_What to work on_. May I please have every record restated word for word, with the images left out?

_Entries shown_.
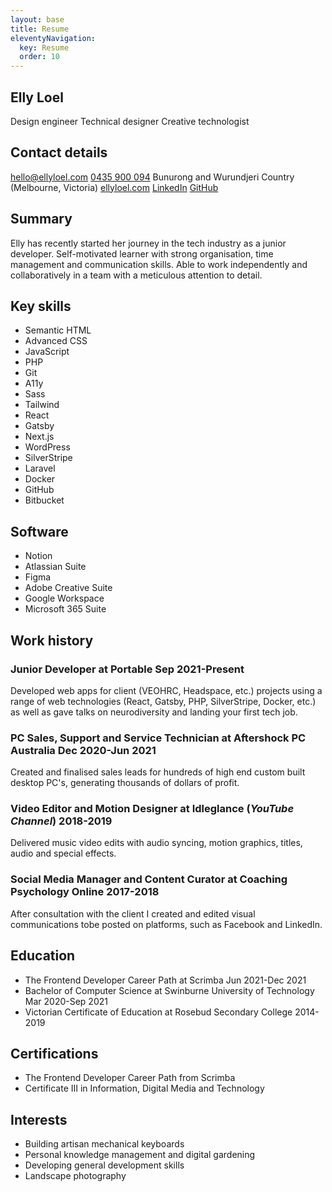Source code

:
 ```yaml
---
layout: base
title: Resume
eleventyNavigation:
  key: Resume
  order: 10
---
```


## Elly Loel
<sl-badge>Design engineer</sl-badge> <sl-badge>Technical designer</sl-badge> <sl-badge>Creative technologist</sl-badge>

## Contact details
<sl-icon class="[ icon ]" library="fa" name="fas-envelope"></sl-icon> [hello@ellyloel.com](mailto:hello@ellyloel.com)
<sl-icon class="[ icon ]" library="fa" name="fas-phone"></sl-icon> [0435 900 094](tel:+61435900094)
<sl-icon class="[ icon ]" library="fa" name="fas-house"></sl-icon> Bunurong and Wurundjeri Country (Melbourne, Victoria)
<sl-icon class="[ icon ]" library="fa" name="fas-desktop"></sl-icon> [ellyloel.com](https://www.ellyloel.com)
<sl-icon class="[ icon ]" library="fa" name="fab-linkedin"></sl-icon> [LinkedIn](http://elly.to/linkedin)
<sl-icon class="[ icon ]" library="fa" name="fab-github"></sl-icon> [GitHub](http://elly.to/github)

## Summary
Elly has recently started her journey in the tech industry as a junior developer. Self-motivated learner with strong organisation, time management and communication skills. Able to work independently and collaboratively in a team with a meticulous attention to detail.

## Key skills
<ul class="[ key-skills ][ flex flex-wrap gap-1 ]">
	<li><sl-badge>Semantic HTML</sl-badge></li>
	<li><sl-badge>Advanced CSS</sl-badge></li>
	<li><sl-badge>JavaScript</sl-badge></li>
	<li><sl-badge>PHP</sl-badge></li>
	<li><sl-badge>Git</sl-badge></li>
	<li><sl-badge>A11y</sl-badge></li>
	<li><sl-badge>Sass</sl-badge></li>
	<li><sl-badge>Tailwind</sl-badge></li>
	<li><sl-badge>React</sl-badge></li>
	<li><sl-badge>Gatsby</sl-badge></li>
	<li><sl-badge>Next.js</sl-badge></li>
	<li><sl-badge>WordPress</sl-badge></li>
	<li><sl-badge>SilverStripe</sl-badge></li>
	<li><sl-badge>Laravel</sl-badge></li>
	<li><sl-badge>Docker</sl-badge></li>
	<li><sl-badge>GitHub</sl-badge></li>
	<li><sl-badge>Bitbucket</sl-badge></li>
</ul>

## Software
<ul class="[ key-skills ][ flex flex-wrap gap-1 ]">
	<li><sl-badge>Notion</sl-badge></li>
	<li><sl-badge>Atlassian Suite</sl-badge></li>
	<li><sl-badge>Figma</sl-badge></li>
	<li><sl-badge>Adobe Creative Suite</sl-badge></li>
	<li><sl-badge>Google Workspace</sl-badge></li>
	<li><sl-badge>Microsoft 365 Suite</sl-badge></li>
</ul>

## Work history
### Junior Developer at Portable <sl-badge pill variant="neutral">Sep 2021-Present</sl-badge>
Developed web apps for client (VEOHRC, Headspace, etc.) projects using a range of web technologies (React, Gatsby, PHP, SilverStripe, Docker, etc.) as well as gave talks on neurodiversity and landing your first tech job.

### PC Sales, Support and Service Technician at Aftershock PC Australia <sl-badge pill variant="neutral">Dec 2020-Jun 2021</sl-badge>
Created and finalised sales leads for hundreds of high end custom built desktop PC's, generating thousands of dollars of profit.

### Video Editor and Motion Designer at Idleglance (_YouTube Channel_) <sl-badge pill variant="neutral">2018-2019</sl-badge>
Delivered music video edits with audio syncing, motion graphics, titles, audio and special effects.

### Social Media Manager and Content Curator at Coaching Psychology Online <sl-badge pill variant="neutral">2017-2018</sl-badge>
After consultation with the client I created and edited visual communications tobe posted on platforms, such as Facebook and LinkedIn.

## Education
- The Frontend Developer Career Path at Scrimba <sl-badge pill variant="neutral">Jun 2021-Dec 2021</sl-badge>
- Bachelor of Computer Science at Swinburne University of Technology <sl-badge pill variant="neutral">Mar 2020-Sep 2021</sl-badge>
- Victorian Certificate of Education at Rosebud Secondary College <sl-badge pill variant="neutral">2014-2019</sl-badge>

## Certifications
- The Frontend Developer Career Path from Scrimba
- Certificate III in Information, Digital Media and Technology

## Interests
- Building artisan mechanical keyboards
- Personal knowledge management and digital gardening
- Developing general development skills
- Landscape photography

_Answer section_.
Source code

:
 ```yaml
---
layout: base
title: Resume
eleventyNavigation:
  key: Resume
  order: 10
---
```


## Elly Loel
<sl-badge>Design engineer</sl-badge> <sl-badge>Technical designer</sl-badge> <sl-badge>Creative technologist</sl-badge>

## Contact details
<sl-icon class="[ icon ]" library="fa" name="fas-envelope"></sl-icon> [hello@ellyloel.com](mailto:hello@ellyloel.com)
<sl-icon class="[ icon ]" library="fa" name="fas-phone"></sl-icon> [0435 900 094](tel:+61435900094)
<sl-icon class="[ icon ]" library="fa" name="fas-house"></sl-icon> Bunurong and Wurundjeri Country (Melbourne, Victoria)
<sl-icon class="[ icon ]" library="fa" name="fas-desktop"></sl-icon> [ellyloel.com](https://www.ellyloel.com)
<sl-icon class="[ icon ]" library="fa" name="fab-linkedin"></sl-icon> [LinkedIn](http://elly.to/linkedin)
<sl-icon class="[ icon ]" library="fa" name="fab-github"></sl-icon> [GitHub](http://elly.to/github)

## Summary
Elly has recently started her journey in the tech industry as a junior developer. Self-motivated learner with strong organisation, time management and communication skills. Able to work independently and collaboratively in a team with a meticulous attention to detail.

## Key skills
<ul class="[ key-skills ][ flex flex-wrap gap-1 ]">
	<li><sl-badge>Semantic HTML</sl-badge></li>
	<li><sl-badge>Advanced CSS</sl-badge></li>
	<li><sl-badge>JavaScript</sl-badge></li>
	<li><sl-badge>PHP</sl-badge></li>
	<li><sl-badge>Git</sl-badge></li>
	<li><sl-badge>A11y</sl-badge></li>
	<li><sl-badge>Sass</sl-badge></li>
	<li><sl-badge>Tailwind</sl-badge></li>
	<li><sl-badge>React</sl-badge></li>
	<li><sl-badge>Gatsby</sl-badge></li>
	<li><sl-badge>Next.js</sl-badge></li>
	<li><sl-badge>WordPress</sl-badge></li>
	<li><sl-badge>SilverStripe</sl-badge></li>
	<li><sl-badge>Laravel</sl-badge></li>
	<li><sl-badge>Docker</sl-badge></li>
	<li><sl-badge>GitHub</sl-badge></li>
	<li><sl-badge>Bitbucket</sl-badge></li>
</ul>

## Software
<ul class="[ key-skills ][ flex flex-wrap gap-1 ]">
	<li><sl-badge>Notion</sl-badge></li>
	<li><sl-badge>Atlassian Suite</sl-badge></li>
	<li><sl-badge>Figma</sl-badge></li>
	<li><sl-badge>Adobe Creative Suite</sl-badge></li>
	<li><sl-badge>Google Workspace</sl-badge></li>
	<li><sl-badge>Microsoft 365 Suite</sl-badge></li>
</ul>

## Work history
### Junior Developer at Portable <sl-badge pill variant="neutral">Sep 2021-Present</sl-badge>
Developed web apps for client (VEOHRC, Headspace, etc.) projects using a range of web technologies (React, Gatsby, PHP, SilverStripe, Docker, etc.) as well as gave talks on neurodiversity and landing your first tech job.

### PC Sales, Support and Service Technician at Aftershock PC Australia <sl-badge pill variant="neutral">Dec 2020-Jun 2021</sl-badge>
Created and finalised sales leads for hundreds of high end custom built desktop PC's, generating thousands of dollars of profit.

### Video Editor and Motion Designer at Idleglance (_YouTube Channel_) <sl-badge pill variant="neutral">2018-2019</sl-badge>
Delivered music video edits with audio syncing, motion graphics, titles, audio and special effects.

### Social Media Manager and Content Curator at Coaching Psychology Online <sl-badge pill variant="neutral">2017-2018</sl-badge>
After consultation with the client I created and edited visual communications tobe posted on platforms, such as Facebook and LinkedIn.

## Education
- The Frontend Developer Career Path at Scrimba <sl-badge pill variant="neutral">Jun 2021-Dec 2021</sl-badge>
- Bachelor of Computer Science at Swinburne University of Technology <sl-badge pill variant="neutral">Mar 2020-Sep 2021</sl-badge>
- Victorian Certificate of Education at Rosebud Secondary College <sl-badge pill variant="neutral">2014-2019</sl-badge>

## Certifications
- The Frontend Developer Career Path from Scrimba
- Certificate III in Information, Digital Media and Technology

## Interests
- Building artisan mechanical keyboards
- Personal knowledge management and digital gardening
- Developing general development skills
- Landscape photography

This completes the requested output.